I senzatutto dell’Nda ieri hanno bloccato il termovalorizzatore di Acerra. Tre di loro sono saliti sulle torri dell’impianto, a ottanta metri dal suolo. Oggi faccia a faccia nella struttura. Il video
Le inchieste giudiziarie, gli arresti, le denunce non riescono a frenare la rabbia dei disoccupati organizzati. Ieri una ventina di loro hanno preso d’assalto il termovalorizzatore di Acerra. Obiettivo: posti di lavoro, ovviamente.
Il blitz è iniziato all’alba ed è culminato nella scalata da parte di tre senzatutto delle ciminiere dell’impianto bruciarifiuti. Il gruppetto di disoccupati è rimasto asserragliato per sei ore di fila, fino alle quattro del pomeriggio, sulla scala a chiocciola delle canne fumarie, a ottanta metri di altezza. Intanto sotto, davanti ai cancelli del termovalorizzatore, i loro compagni sono rimasti a osservare gli sviluppi della situazione.

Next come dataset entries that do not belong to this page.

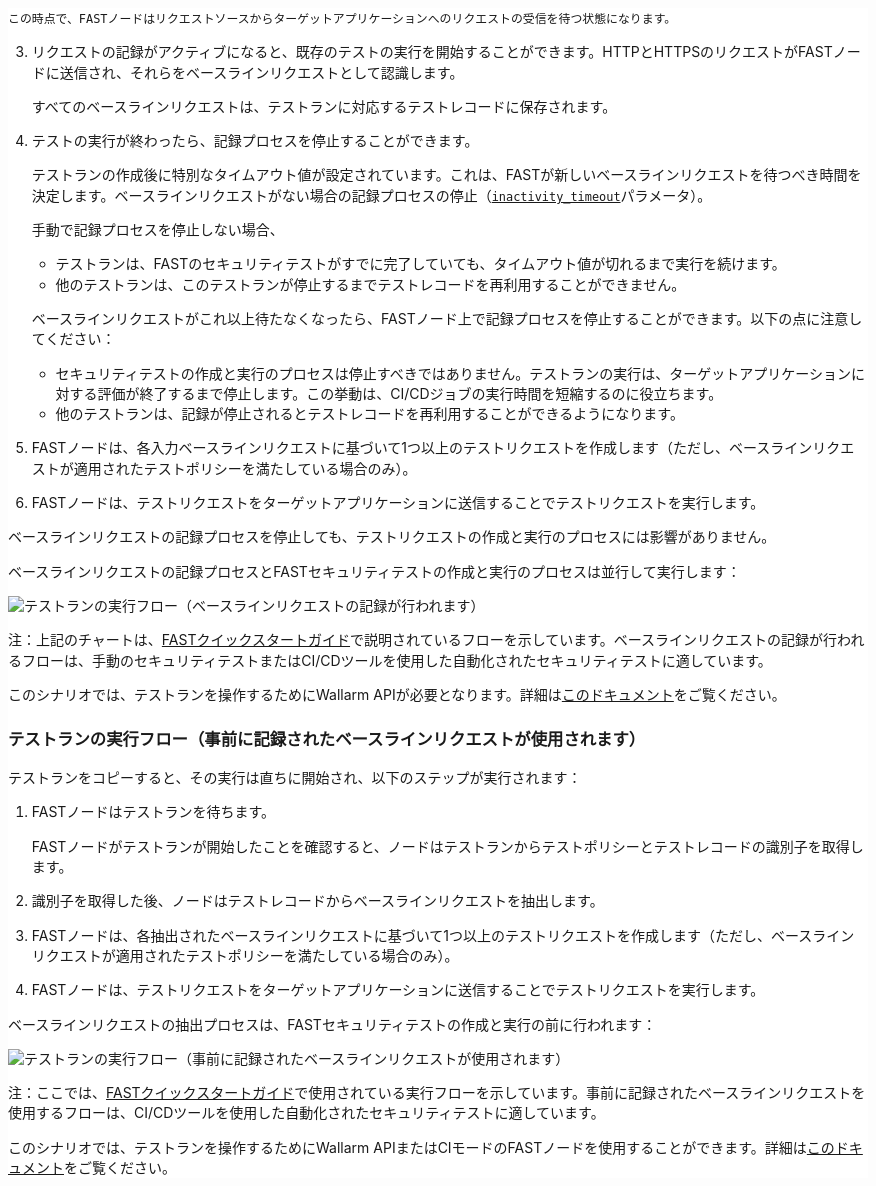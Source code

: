     この時点で、FASTノードはリクエストソースからターゲットアプリケーションへのリクエストの受信を待つ状態になります。
    
3.  リクエストの記録がアクティブになると、既存のテストの実行を開始することができます。HTTPとHTTPSのリクエストがFASTノードに送信され、それらをベースラインリクエストとして認識します。

    すべてのベースラインリクエストは、テストランに対応するテストレコードに保存されます。
    
4.  テストの実行が終わったら、記録プロセスを停止することができます。
    
    テストランの作成後に特別なタイムアウト値が設定されています。これは、FASTが新しいベースラインリクエストを待つべき時間を決定します。ベースラインリクエストがない場合の記録プロセスの停止（[`inactivity_timeout`][doc-about-timeout]パラメータ）。

    手動で記録プロセスを停止しない場合、
    
    * テストランは、FASTのセキュリティテストがすでに完了していても、タイムアウト値が切れるまで実行を続けます。
    * 他のテストランは、このテストランが停止するまでテストレコードを再利用することができません。
    
    ベースラインリクエストがこれ以上待たなくなったら、FASTノード上で記録プロセスを停止することができます。以下の点に注意してください：

    * セキュリティテストの作成と実行のプロセスは停止すべきではありません。テストランの実行は、ターゲットアプリケーションに対する評価が終了するまで停止します。この挙動は、CI/CDジョブの実行時間を短縮するのに役立ちます。
    * 他のテストランは、記録が停止されるとテストレコードを再利用することができるようになります。
    
5.  FASTノードは、各入力ベースラインリクエストに基づいて1つ以上のテストリクエストを作成します（ただし、ベースラインリクエストが適用されたテストポリシーを満たしている場合のみ）。
     
6.  FASTノードは、テストリクエストをターゲットアプリケーションに送信することでテストリクエストを実行します。

ベースラインリクエストの記録プロセスを停止しても、テストリクエストの作成と実行のプロセスには影響がありません。

ベースラインリクエストの記録プロセスとFASTセキュリティテストの作成と実行のプロセスは並行して実行します：

![テストランの実行フロー（ベースラインリクエストの記録が行われます）][img-execution-timeline-recording]

注：上記のチャートは、[FASTクイックスタートガイド][doc-quick-start]で説明されているフローを示しています。ベースラインリクエストの記録が行われるフローは、手動のセキュリティテストまたはCI/CDツールを使用した自動化されたセキュリティテストに適しています。

このシナリオでは、テストランを操作するためにWallarm APIが必要となります。詳細は[このドキュメント][doc-node-deployment-api]をご覧ください。 


### テストランの実行フロー（事前に記録されたベースラインリクエストが使用されます）

テストランをコピーすると、その実行は直ちに開始され、以下のステップが実行されます：

1.  FASTノードはテストランを待ちます。 

    FASTノードがテストランが開始したことを確認すると、ノードはテストランからテストポリシーとテストレコードの識別子を取得します。
    
2.  識別子を取得した後、ノードはテストレコードからベースラインリクエストを抽出します。

3.  FASTノードは、各抽出されたベースラインリクエストに基づいて1つ以上のテストリクエストを作成します（ただし、ベースラインリクエストが適用されたテストポリシーを満たしている場合のみ）。

4.  FASTノードは、テストリクエストをターゲットアプリケーションに送信することでテストリクエストを実行します。

ベースラインリクエストの抽出プロセスは、FASTセキュリティテストの作成と実行の前に行われます：

![テストランの実行フロー（事前に記録されたベースラインリクエストが使用されます）][img-execution-timeline-no-recording]

注：ここでは、[FASTクイックスタートガイド][doc-quick-start]で使用されている実行フローを示しています。事前に記録されたベースラインリクエストを使用するフローは、CI/CDツールを使用した自動化されたセキュリティテストに適しています。

このシナリオでは、テストランを操作するためにWallarm APIまたはCIモードのFASTノードを使用することができます。詳細は[このドキュメント][doc-integration-overview]をご覧ください。


[img-testpolicy-id]:                        ../../images/fast/operations/common/internals/policy-id.png
[img-execution-timeline-recording]:         ../../images/fast/operations/en/internals/execution-timeline.png
[img-execution-timeline-no-recording]:      ../../images/fast/operations/en/internals/execution-timeline-existing-testrecord.png
[img-testrecord]:                           ../../images/fast/operations/en/internals/testrecord-explained.png           
[img-fast-node]:                            ../../images/fast/operations/common/internals/fast-node.png
[img-reuse-token]:                          ../../images/fast/operations/common/internals/reuse-token.png
[img-components-relations]:                 ../../images/fast/operations/common/internals/components-relations.png
[img-common-timeline-no-recording]:         ../../images/fast/operations/en/internals/common-timeline-existing-testrecord.png
[doc-ci-intro]:                     ../poc/integration-overview.md
[doc-node-deployment-api]:          ../poc/node-deployment.md
[doc-node-deployment-ci-mode]:      ../poc/ci-mode-recording.md
[doc-quick-start]:                  ../qsg/deployment-options.md
[doc-integration-overview]:         ../poc/integration-overview.md
[link-create-policy]:               test-policy/general.md
[link-use-policy]:                  test-policy/using-policy.md
[doc-policy-in-detail]:             test-policy/overview.md
[anchor-testpolicy]:    #fast-test-policy
[anchor-testrun]:       #test-run
[anchor-token]:         #token
[anchor-testrecord]:    #test-record
[doc-testpolicy-creation-example]:  ../qsg/test-preparation.md#2-create-a-test-policy-targeted-at-xss-vulnerabilities
[doc-about-timeout]:                create-testrun.md
[doc-node-deployment]:              ../poc/node-deployment.md#deployment-of-the-docker-container-with-the-fast-node
[link-wl-portal-new-policy]:    https://us1.my.wallarm.com/testing/policies/new#general 
[link-wl-portal-policy-tab]:    https://us1.my.wallarm.com/testing/policies
[link-wl-portal-node-tab]:      https://us1.my.wallarm.com/testing/nodes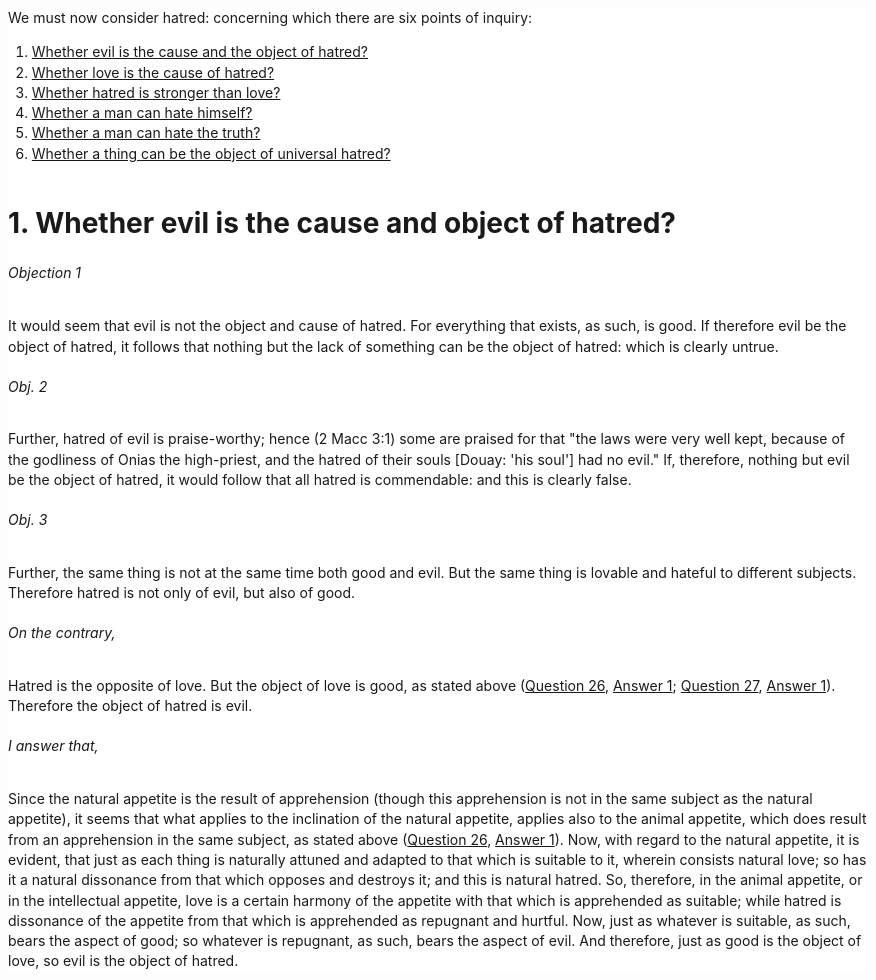 We must now consider hatred: concerning which there are six points of inquiry:  

1. [ Whether evil is the cause and the object of hatred?](#1.%20Whether%20evil%20is%20the%20cause%20and%20object%20of%20hatred?)
2. [ Whether love is the cause of hatred?](#2.%20Whether%20love%20is%20a%20cause%20of%20hatred?)
3. [ Whether hatred is stronger than love?](#3.%20Whether%20hatred%20is%20stronger%20than%20love?)
4. [ Whether a man can hate himself?](#4.%20Whether%20a%20man%20can%20hate%20himself?)
5. [ Whether a man can hate the truth?](#5.%20Whether%20a%20man%20can%20hate%20the%20truth?)
6. [ Whether a thing can be the object of universal hatred?](#6.%20Whether%20anything%20can%20be%20an%20object%20of%20universal%20hatred?)



# 1. Whether evil is the cause and object of hatred? 

###### Objection 1
It would seem that evil is not the object and cause of hatred. For everything that exists, as such, is good. If therefore evil be the object of hatred, it follows that nothing but the lack of something can be the object of hatred: which is clearly untrue.  

###### Obj. 2
Further, hatred of evil is praise-worthy; hence (2 Macc 3:1) some are praised for that "the laws were very well kept, because of the godliness of Onias the high-priest, and the hatred of their souls \[Douay: 'his soul'\] had no evil." If, therefore, nothing but evil be the object of hatred, it would follow that all hatred is commendable: and this is clearly false.  

###### Obj. 3
Further, the same thing is not at the same time both good and evil. But the same thing is lovable and hateful to different subjects. Therefore hatred is not only of evil, but also of good.  

###### On the contrary,
Hatred is the opposite of love. But the object of love is good, as stated above ([Question 26](26.%20Passions%20of%20the%20Soul%20in%20Particular;%20And%20First,%20of%20Love.md), [Answer 1](26.%20Passions%20of%20the%20Soul%20in%20Particular;%20And%20First,%20of%20Love.md#1.%20Whether%20love%20is%20in%20the%20concupiscible%20power?%20); [Question 27](27.%20Cause%20of%20Love.md), [Answer 1](27.%20Cause%20of%20Love.md#1.%20Whether%20good%20is%20the%20only%20cause%20of%20love?%20)). Therefore the object of hatred is evil.

###### I answer that,
Since the natural appetite is the result of apprehension (though this apprehension is not in the same subject as the natural appetite), it seems that what applies to the inclination of the natural appetite, applies also to the animal appetite, which does result from an apprehension in the same subject, as stated above ([Question 26](26.%20Passions%20of%20the%20Soul%20in%20Particular;%20And%20First,%20of%20Love.md), [Answer 1](26.%20Passions%20of%20the%20Soul%20in%20Particular;%20And%20First,%20of%20Love.md#1.%20Whether%20love%20is%20in%20the%20concupiscible%20power?%20)). Now, with regard to the natural appetite, it is evident, that just as each thing is naturally attuned and adapted to that which is suitable to it, wherein consists natural love; so has it a natural dissonance from that which opposes and destroys it; and this is natural hatred. So, therefore, in the animal appetite, or in the intellectual appetite, love is a certain harmony of the appetite with that which is apprehended as suitable; while hatred is dissonance of the appetite from that which is apprehended as repugnant and hurtful. Now, just as whatever is suitable, as such, bears the aspect of good; so whatever is repugnant, as such, bears the aspect of evil. And therefore, just as good is the object of love, so evil is the object of hatred.  
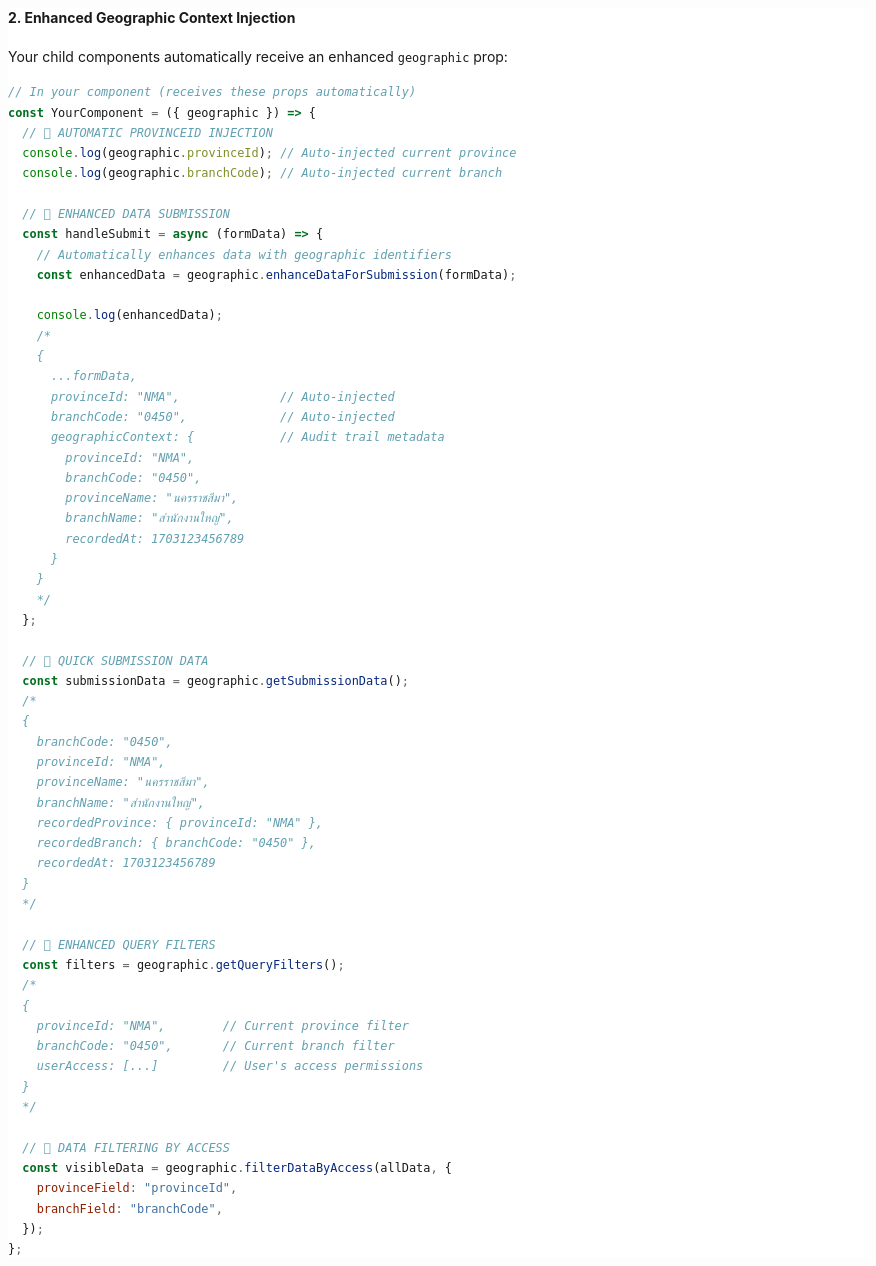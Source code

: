 #### **2. Enhanced Geographic Context Injection**

Your child components automatically receive an enhanced `geographic` prop:

```javascript
// In your component (receives these props automatically)
const YourComponent = ({ geographic }) => {
  // 🎯 AUTOMATIC PROVINCEID INJECTION
  console.log(geographic.provinceId); // Auto-injected current province
  console.log(geographic.branchCode); // Auto-injected current branch

  // 🎯 ENHANCED DATA SUBMISSION
  const handleSubmit = async (formData) => {
    // Automatically enhances data with geographic identifiers
    const enhancedData = geographic.enhanceDataForSubmission(formData);

    console.log(enhancedData);
    /*
    {
      ...formData,
      provinceId: "NMA",              // Auto-injected
      branchCode: "0450",             // Auto-injected
      geographicContext: {            // Audit trail metadata
        provinceId: "NMA",
        branchCode: "0450",
        provinceName: "นครราชสีมา",
        branchName: "สำนักงานใหญ่",
        recordedAt: 1703123456789
      }
    }
    */
  };

  // 🎯 QUICK SUBMISSION DATA
  const submissionData = geographic.getSubmissionData();
  /*
  {
    branchCode: "0450",
    provinceId: "NMA", 
    provinceName: "นครราชสีมา",
    branchName: "สำนักงานใหญ่",
    recordedProvince: { provinceId: "NMA" },
    recordedBranch: { branchCode: "0450" },
    recordedAt: 1703123456789
  }
  */

  // 🎯 ENHANCED QUERY FILTERS
  const filters = geographic.getQueryFilters();
  /*
  {
    provinceId: "NMA",        // Current province filter
    branchCode: "0450",       // Current branch filter
    userAccess: [...]         // User's access permissions
  }
  */

  // 🎯 DATA FILTERING BY ACCESS
  const visibleData = geographic.filterDataByAccess(allData, {
    provinceField: "provinceId",
    branchField: "branchCode",
  });
};
```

“L’A2a, la società che gestisce l’inceneritore – hanno spiegato i senzalavoro durante la protesta – ci aveva promesso una serie di assunzioni, circa quindici, forse sedici. Poi però hanno tradito le promesse”. I disoccupati sostengono di aver parlato con alcuni responsabili della grande azienda lombarda e di aver ricevuto da loro l’invito a spedire richieste di assunzione con i relativi curriculum. Ma l’A2a ha precisato che “circa un mese fa l’ufficio del personale del termovalorizzatore di Acerra aveva ricevuto una richiesta di assunzione da parte di questi stessi disoccupati” e che “in quell’ occasione era stato chiaramente spiegato che l’organico dell’impianto era al completo e che il gruppo segue una specifica procedura per le assunzioni”.
Secondo quanto aggiunto dall’impresa che gestisce il termovalorizzatore “gli interessati avrebbero comunque potuto inviare un loro curriculum vitae, che sarebbe stato valutato insieme a tutti quelli che quotidianamente vengono ricevuti dal gruppo in caso di future necessità di incremento degli organici”. Nulla di certo e definitivo, dunque, almeno secondo quanto comunicato dall’azienda nazionale specializzata nella produzione di energia elettrica attraverso la combustione dei rifiuti. Resta il fatto che ieri è stata di quelle piuttosto caparbie la protesta dei disoccupati aderenti all’Nda, i Nuovi Disoccupati Autorganizzati, una sigla di Acerra di recente costituzione.
Un movimento sorto l’anno scorso e che si è mosso in modo coordinato con l’Mda, gli storici disoccupati autorganizzati della zona, i cui leader di spicco alcuni giorni fa sono stati messi sotto inchiesta dalla magistratura napoletana per una serie di presunte estorsioni ai danni della Regione Campania. Nel frattempo stamane il responsabile del termovalorizzatore di Acerra, l’ingegner Lorenzo Zaniboni, incontrerà nel suo ufficio gli esponenti dell’Nda.